◆ About this exercise ◆
A single figure is required: the number of lines below in which the word "resources" occurs.

(Rendered images with source text)
○ ○ ○ ○

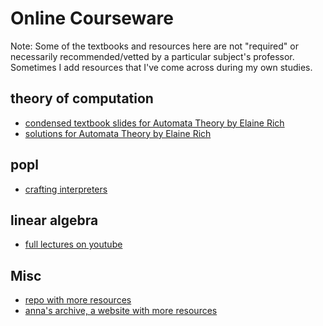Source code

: # Online Courseware #

Note: Some of the textbooks and resources here are not "required" or necessarily recommended/vetted by a particular subject's professor.
Sometimes I add resources that I've come across during my own studies.

## theory of computation
- [condensed textbook slides for Automata Theory by Elaine Rich](https://userweb.cs.txstate.edu/~jg66/teaching/theory/)
- [solutions for Automata Theory by Elaine Rich](https://engineeringwithrajdocsupporter.files.wordpress.com/2015/05/rich_automata_solns-copy.pdf)

## popl
- [crafting interpreters](https://craftinginterpreters.com/contents.html)

## linear algebra
- [full lectures on youtube](https://youtu.be/bLULeZgwsT)

## Misc
- [repo with more resources](https://github.com/Shashwat4K/Textbooks-and-study-material.git)
- [anna's archive, a website with more resources](https://annas-archive.org/md5/c08e98007c55fb678e4becd2be9a427c)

○ ○ ○ ○

◆ The answer ◆
4